Although the Obama administration initially blamed high levels of Internet traffic for problems at the online marketplace, officials told the Wall Street Journal on Sunday many of the glitches can be blamed on the exchange's underlying hardware and software.
Technicians are working to fix the glitches, officials told the Wall Street Journal.
Samples said the U.S. Centers for Medicare and Medicaid Services has not yet released data showing how many West Virginians have signed up for private health insurance through the exchange. He said those numbers are expected to be released monthly.
Expect those numbers to be soundly unimpressive.
"Everybody's having trouble getting through," said Perry Bryant, executive director of West Virginians for Affordable Health Care.
That includes individual users, but also the navigators hired to help people sign up for health insurance, health insurance agents and staff at local DHHR offices.
Bryant said the best way to enroll for health insurance through the federal exchange is to print application forms from the website and mail them in.
Once the forms are processed, CMS will write back with the applicant's eligibility information, as well as options for coverage.
There is little reason to rush in signing up, however.
Individuals have until December to sign up for coverage that starts Jan. 1. Open enrollment through the marketplace ends March 30.
Anyone not signed up for some kind of health insurance after March 30 will be subject to a penalty through the Internal Revenue Service.
That penalty will start small - $95 per person, or 1 percent of household income, whichever is greater - but will increase significantly in 2016, to $695 per person or 2.5 percent of household income.
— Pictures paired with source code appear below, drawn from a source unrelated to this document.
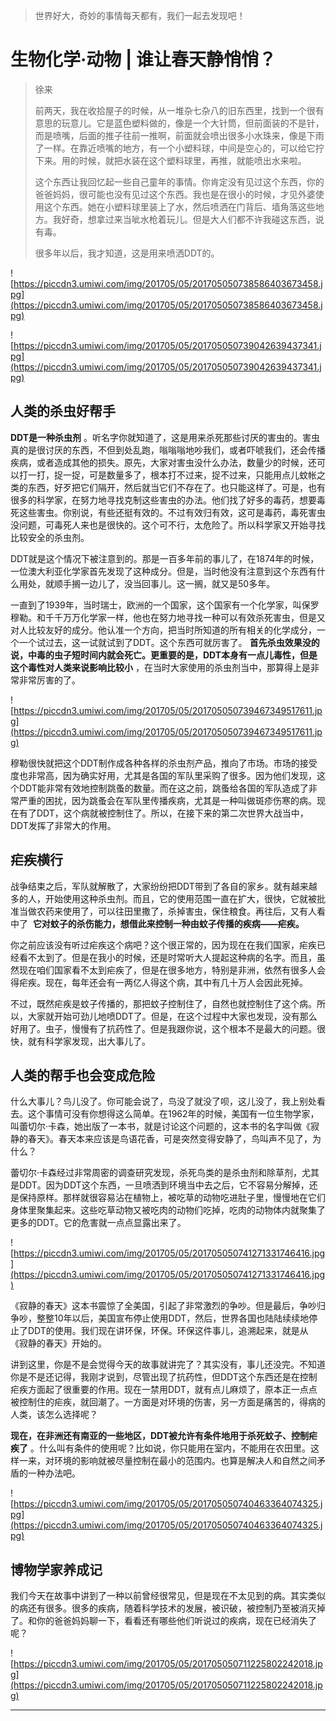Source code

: > 世界好大，奇妙的事情每天都有，我们一起去发现吧！

# 生物化学·动物 | 谁让春天静悄悄？

> 徐来
> 
> 前两天，我在收拾屋子的时候，从一堆杂七杂八的旧东西里，找到一个很有意思的玩意儿。它是蓝色塑料做的，像是一个大针筒，但前面装的不是针，而是喷嘴，后面的推子往前一推啊，前面就会喷出很多小水珠来，像是下雨了一样。在靠近喷嘴的地方，有一个小塑料球，中间是空心的，可以给它拧下来。用的时候，就把水装在这个塑料球里，再推，就能喷出水来啦。
> 
> 这个东西让我回忆起一些自己童年的事情。你肯定没有见过这个东西，你的爸爸妈妈，很可能也没有见过这个东西。我也是在很小的时候，才见外婆使用这个东西。她在小塑料球里装上了水，然后喷洒在门背后、墙角落这些地方。我好奇，想拿过来当呲水枪着玩儿。但是大人们都不许我碰这东西，说有毒。
> 
> 很多年以后，我才知道，这是用来喷洒DDT的。

![https://piccdn3.umiwi.com/img/201705/05/201705050738586403673458.jpg](https://piccdn3.umiwi.com/img/201705/05/201705050738586403673458.jpg)

![https://piccdn3.umiwi.com/img/201705/05/201705050739042639437341.jpg](https://piccdn3.umiwi.com/img/201705/05/201705050739042639437341.jpg)

## 人类的杀虫好帮手

 **DDT是一种杀虫剂** 。听名字你就知道了，这是用来杀死那些讨厌的害虫的。害虫真的是很讨厌的东西，不但到处乱跑，嗡嗡嗡地吵我们，或者吓唬我们，还会传播疾病，或者造成其他的损失。原先，大家对害虫没什么办法，数量少的时候，还可以打一打，捉一捉，可是数量多了，根本打不过来，捉不过来，只能用点儿蚊帐之类的东西，好歹把它们隔开，然后就当它们不存在了。也只能这样了。可是，也有很多的科学家，在努力地寻找克制这些害虫的办法。他们找了好多的毒药，想要毒死这些害虫。你别说，有些还挺有效的。不过有效归有效，这可是毒药，毒死害虫没问题，可毒死人来也是很快的。这个可不行，太危险了。所以科学家又开始寻找比较安全的杀虫剂。

DDT就是这个情况下被注意到的。那是一百多年前的事儿了，在1874年的时候，一位澳大利亚化学家首先发现了这种成分。但是，当时他没有注意到这个东西有什么用处，就顺手搁一边儿了，没当回事儿。这一搁，就又是50多年。

一直到了1939年，当时瑞士，欧洲的一个国家，这个国家有一个化学家，叫保罗穆勒。和千千万万化学家一样，他也在努力地寻找一种可以有效杀死害虫，但是又对人比较友好的成分。他认准一个方向，把当时所知道的所有相关的化学成分，一个一个试过去，这一试就试到了DDT。这个东西可就厉害了。 **首先杀虫效果没的说，中毒的虫子短时间内就会死亡。更重要的是，DDT本身有一点儿毒性，但是这个毒性对人类来说影响比较小** ，在当时大家使用的杀虫剂当中，那算得上是非常非常厉害的了。

![https://piccdn3.umiwi.com/img/201705/05/201705050739467349517611.jpg](https://piccdn3.umiwi.com/img/201705/05/201705050739467349517611.jpg)

穆勒很快就把这个DDT制作成各种各样的杀虫剂产品，推向了市场。市场的接受度也非常高，因为确实好用，尤其是各国的军队里采购了很多。因为他们发现，这个DDT能非常有效地控制跳蚤的数量。而在这之前，跳蚤给各国的军队造成了非常严重的困扰，因为跳蚤会在军队里传播疾病，尤其是一种叫做斑疹伤寒的病。现在有了DDT，这个病就被控制住了。所以，在接下来的第二次世界大战当中，DDT发挥了非常大的作用。

## 疟疾横行

战争结束之后，军队就解散了，大家纷纷把DDT带到了各自的家乡。就有越来越多的人，开始使用这种杀虫剂。而且，它的使用范围一直在扩大，很快，它就被批准当做农药来使用了，可以往田里撒了，杀掉害虫，保住粮食。再往后，又有人看中了  **它对蚊子的杀伤能力，想借此来控制一种由蚊子传播的疾病——疟疾。**

你之前应该没有听过疟疾这个病吧？这个很正常的，因为现在在我们国家，疟疾已经看不太到了。但是在我小的时候，还是时常听大人提起这种病的名字。而且，虽然现在咱们国家看不太到疟疾了，但是在很多地方，特别是非洲，依然有很多人会得疟疾。现在，每年还会有一两亿人得这个病，其中有几十万人会因此死掉。

不过，既然疟疾是蚊子传播的，那把蚊子控制住了，自然也就控制住了这个病。所以，大家就开始可劲儿地喷DDT了。但是，在这个过程中大家也发现，没有那么好用了。虫子，慢慢有了抗药性了。但是我跟你说，这个根本不是最大的问题。很快，就有科学家发现，出大事儿了。

## 人类的帮手也会变成危险

什么大事儿？鸟儿没了。你可能会说了，鸟没了就没了呗，这儿没了，我上别处看去。这个事情可没有你想得这么简单。在1962年的时候，美国有一位生物学家，叫蕾切尔·卡森，她出版了一本书，就是讨论这个问题的，这本书的名字叫做《寂静的春天》。春天本来应该是鸟语花香，可是突然变得安静了，鸟叫声不见了，为什么？

蕾切尔·卡森经过非常周密的调查研究发现，杀死鸟类的是杀虫剂和除草剂，尤其是DDT。因为DDT这个东西，一旦喷洒到环境当中去之后，它不容易分解掉，还是保持原样。那样就很容易沾在植物上，被吃草的动物吃进肚子里，慢慢地在它们身体里聚集起来。这些吃草动物又被吃肉的动物们吃掉，吃肉的动物体内就聚集了更多的DDT。它的危害就一点点显露出来了。

![https://piccdn3.umiwi.com/img/201705/05/201705050741271331746416.jpg](https://piccdn3.umiwi.com/img/201705/05/201705050741271331746416.jpg)

《寂静的春天》这本书震惊了全美国，引起了非常激烈的争吵。但是最后，争吵归争吵，整整10年以后，美国宣布停止使用DDT，然后，世界各国也陆陆续续地停止了DDT的使用。我们现在讲环保，环保。环保这件事儿，追溯起来，就是从《寂静的春天》开始的。

讲到这里，你是不是会觉得今天的故事就讲完了？其实没有，事儿还没完。不知道你是不是还记得，我刚才说到，尽管出现了抗药性，但DDT这个东西还是在控制疟疾方面起了很重要的作用。现在一禁用DDT，就有点儿麻烦了，原本正一点点被控制住的疟疾，就回潮了。一方面是对环境的伤害，另一方面是痛苦的，得病的人类，该怎么选择呢？

 **现在，在非洲还有南亚的一些地区，DDT被允许有条件地用于杀死蚊子、控制疟疾了** 。什么叫有条件的使用呢？比如说，你只能用在室内，不能用在农田里。这样一来，对环境的影响就被尽量控制在最小的范围内。也算是解决人和自然之间矛盾的一种办法吧。

![https://piccdn3.umiwi.com/img/201705/05/201705050740463364074325.jpg](https://piccdn3.umiwi.com/img/201705/05/201705050740463364074325.jpg)

## 博物学家养成记

我们今天在故事中讲到了一种以前曾经很常见，但是现在不太见到的病。其实类似的病还有很多。很多的疾病，随着科学技术的发展，被识破，被控制乃至被消灭掉了。和你的爸爸妈妈聊一下，看看还有哪些他们听说过的疾病，现在已经消失了呢？

![https://piccdn3.umiwi.com/img/201705/05/201705050711225802242018.jpg](https://piccdn3.umiwi.com/img/201705/05/201705050711225802242018.jpg)

---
That penalty will continue to increase in subsequent years according to a formula determined by the IRS.
There are some exemptions, however.
Anyone who cannot afford insurance will not be required to purchase it, including people who are now eligible for Medicaid but live in a state that declined to expand Medicaid coverage.
Native Americans, illegal immigrants, members of health care sharing ministries, groups with religious objections to health insurance and prisoners also are exempt from penalties, according to healthcare.gov.